▶ _YOUR ASSIGNMENT_
Return, word for word, the lines of the listing below from the one with "Blues | 1991 |" through the one with "Alejandro) | 1991 |", and no other lines.

___ EXERCISE INPUT ___

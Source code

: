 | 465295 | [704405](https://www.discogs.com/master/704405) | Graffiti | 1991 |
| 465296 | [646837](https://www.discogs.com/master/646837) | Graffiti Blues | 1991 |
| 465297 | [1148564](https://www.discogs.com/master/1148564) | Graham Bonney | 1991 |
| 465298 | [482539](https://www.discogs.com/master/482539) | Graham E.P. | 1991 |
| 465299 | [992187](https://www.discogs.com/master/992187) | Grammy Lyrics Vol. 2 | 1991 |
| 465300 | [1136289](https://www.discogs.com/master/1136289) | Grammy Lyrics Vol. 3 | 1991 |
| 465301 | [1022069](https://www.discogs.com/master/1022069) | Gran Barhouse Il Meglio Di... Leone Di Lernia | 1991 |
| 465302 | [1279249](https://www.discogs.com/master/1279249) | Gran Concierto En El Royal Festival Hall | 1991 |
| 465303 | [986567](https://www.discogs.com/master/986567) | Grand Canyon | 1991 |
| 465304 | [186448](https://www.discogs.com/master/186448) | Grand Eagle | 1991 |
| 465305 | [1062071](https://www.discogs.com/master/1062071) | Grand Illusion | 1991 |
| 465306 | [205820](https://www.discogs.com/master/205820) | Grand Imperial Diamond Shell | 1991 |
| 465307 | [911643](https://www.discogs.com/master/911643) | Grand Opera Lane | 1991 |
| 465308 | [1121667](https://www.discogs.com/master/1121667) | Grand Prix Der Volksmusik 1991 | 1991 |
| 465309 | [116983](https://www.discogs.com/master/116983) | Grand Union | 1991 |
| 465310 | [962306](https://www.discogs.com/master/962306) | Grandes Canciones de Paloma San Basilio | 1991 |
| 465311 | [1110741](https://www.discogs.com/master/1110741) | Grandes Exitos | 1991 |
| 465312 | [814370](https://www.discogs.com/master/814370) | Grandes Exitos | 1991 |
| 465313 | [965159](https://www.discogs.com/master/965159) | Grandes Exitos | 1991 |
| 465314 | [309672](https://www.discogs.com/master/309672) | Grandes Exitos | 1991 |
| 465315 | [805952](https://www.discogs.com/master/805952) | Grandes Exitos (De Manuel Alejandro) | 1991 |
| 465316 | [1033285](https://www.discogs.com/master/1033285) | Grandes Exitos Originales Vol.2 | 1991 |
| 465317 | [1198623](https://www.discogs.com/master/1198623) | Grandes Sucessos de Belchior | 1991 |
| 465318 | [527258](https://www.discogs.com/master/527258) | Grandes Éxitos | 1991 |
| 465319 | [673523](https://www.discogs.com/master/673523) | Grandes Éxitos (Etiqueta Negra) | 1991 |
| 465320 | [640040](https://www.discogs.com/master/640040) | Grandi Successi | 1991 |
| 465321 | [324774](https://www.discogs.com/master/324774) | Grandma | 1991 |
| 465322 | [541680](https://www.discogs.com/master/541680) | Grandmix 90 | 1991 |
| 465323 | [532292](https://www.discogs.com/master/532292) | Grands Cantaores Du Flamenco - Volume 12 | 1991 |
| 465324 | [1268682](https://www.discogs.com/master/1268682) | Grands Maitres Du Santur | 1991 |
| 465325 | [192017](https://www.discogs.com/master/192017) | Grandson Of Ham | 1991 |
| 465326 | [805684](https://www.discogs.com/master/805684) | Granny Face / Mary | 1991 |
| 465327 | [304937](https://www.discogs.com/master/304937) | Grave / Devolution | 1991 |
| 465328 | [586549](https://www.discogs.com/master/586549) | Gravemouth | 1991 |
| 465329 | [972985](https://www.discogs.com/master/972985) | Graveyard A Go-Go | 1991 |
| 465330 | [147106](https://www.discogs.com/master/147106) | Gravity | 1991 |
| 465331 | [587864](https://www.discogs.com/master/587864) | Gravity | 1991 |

___

▶ _RESULT OF THE EXERCISE_
| 465296 | [646837](https://www.discogs.com/master/646837) | Graffiti Blues | 1991 |
| 465297 | [1148564](https://www.discogs.com/master/1148564) | Graham Bonney | 1991 |
| 465298 | [482539](https://www.discogs.com/master/482539) | Graham E.P. | 1991 |
| 465299 | [992187](https://www.discogs.com/master/992187) | Grammy Lyrics Vol. 2 | 1991 |
| 465300 | [1136289](https://www.discogs.com/master/1136289) | Grammy Lyrics Vol. 3 | 1991 |
| 465301 | [1022069](https://www.discogs.com/master/1022069) | Gran Barhouse Il Meglio Di... Leone Di Lernia | 1991 |
| 465302 | [1279249](https://www.discogs.com/master/1279249) | Gran Concierto En El Royal Festival Hall | 1991 |
| 465303 | [986567](https://www.discogs.com/master/986567) | Grand Canyon | 1991 |
| 465304 | [186448](https://www.discogs.com/master/186448) | Grand Eagle | 1991 |
| 465305 | [1062071](https://www.discogs.com/master/1062071) | Grand Illusion | 1991 |
| 465306 | [205820](https://www.discogs.com/master/205820) | Grand Imperial Diamond Shell | 1991 |
| 465307 | [911643](https://www.discogs.com/master/911643) | Grand Opera Lane | 1991 |
| 465308 | [1121667](https://www.discogs.com/master/1121667) | Grand Prix Der Volksmusik 1991 | 1991 |
| 465309 | [116983](https://www.discogs.com/master/116983) | Grand Union | 1991 |
| 465310 | [962306](https://www.discogs.com/master/962306) | Grandes Canciones de Paloma San Basilio | 1991 |
| 465311 | [1110741](https://www.discogs.com/master/1110741) | Grandes Exitos | 1991 |
| 465312 | [814370](https://www.discogs.com/master/814370) | Grandes Exitos | 1991 |
| 465313 | [965159](https://www.discogs.com/master/965159) | Grandes Exitos | 1991 |
| 465314 | [309672](https://www.discogs.com/master/309672) | Grandes Exitos | 1991 |
| 465315 | [805952](https://www.discogs.com/master/805952) | Grandes Exitos (De Manuel Alejandro) | 1991 |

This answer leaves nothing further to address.